Ingredients
Scale
- 1.5 lbs Boneless, skinless chicken breasts
- 2 ears Corn on the cob, kernels removed
- 1/2 cup Mayonnaise
- 1/4 cup Sour cream
- 1/4 cup crumbled Cotija cheese
- 2 tbsp Chopped cilantro
- 1 tbsp Chili powder
- 1 Lime, juiced
Instructions
- Step 1: Season chicken breasts with salt, pepper, and chili powder. Grill or pan-fry until cooked through, about 6-8 minutes per side. Let rest for 5 minutes, then dice.
- Step 2: While chicken is cooking, grill or saute the corn kernels until slightly charred.
- Step 3: In a medium bowl, combine mayonnaise, sour cream, lime juice, and cilantro.
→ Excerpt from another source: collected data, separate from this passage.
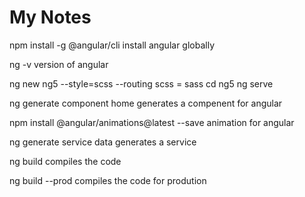 # My Notes 

npm install -g @angular/cli
install angular globally

ng -v
version of angular

ng new ng5 --style=scss --routing
scss = sass
cd ng5
ng serve

ng generate component home
generates a compenent for angular

npm install @angular/animations@latest --save
animation for angular

ng generate service data
generates a service

ng build
compiles the code

ng build --prod
compiles the code for prodution

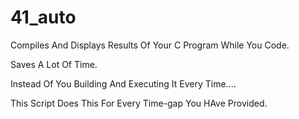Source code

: # 41_auto
Compiles And Displays Results Of Your C Program While You Code.

Saves A Lot Of Time.

Instead Of You Building And Executing It Every Time....

This Script Does This For Every Time-gap You HAve Provided.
Mix well.
- Step 4: In a bowl, combine the diced chicken and grilled corn.
- Step 5: Top the chicken and corn mixture with the mayonnaise mixture and crumbled Cotija cheese.
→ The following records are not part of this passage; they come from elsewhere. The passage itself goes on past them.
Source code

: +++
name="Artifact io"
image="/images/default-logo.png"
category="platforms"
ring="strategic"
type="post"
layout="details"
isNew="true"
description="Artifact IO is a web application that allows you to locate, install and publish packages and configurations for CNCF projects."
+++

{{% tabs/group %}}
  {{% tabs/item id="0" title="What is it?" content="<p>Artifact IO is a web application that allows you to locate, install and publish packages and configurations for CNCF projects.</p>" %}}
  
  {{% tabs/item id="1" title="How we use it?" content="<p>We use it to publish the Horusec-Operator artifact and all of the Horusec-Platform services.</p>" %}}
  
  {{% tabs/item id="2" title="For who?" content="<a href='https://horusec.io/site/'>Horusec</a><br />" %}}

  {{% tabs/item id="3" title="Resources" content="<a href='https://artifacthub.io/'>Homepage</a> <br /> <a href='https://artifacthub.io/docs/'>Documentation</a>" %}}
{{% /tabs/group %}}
- Step 6: Serve immediately and enjoy!
Notes
- Store leftover chicken and corn separately from the creamy sauce to prevent it from getting soggy.
- For best reheating, warm the chicken and corn in a skillet before adding the toppings.
- Garnish with an extra lime wedge for squeezing and a sprinkle of chili powder for a pop of color and flavor.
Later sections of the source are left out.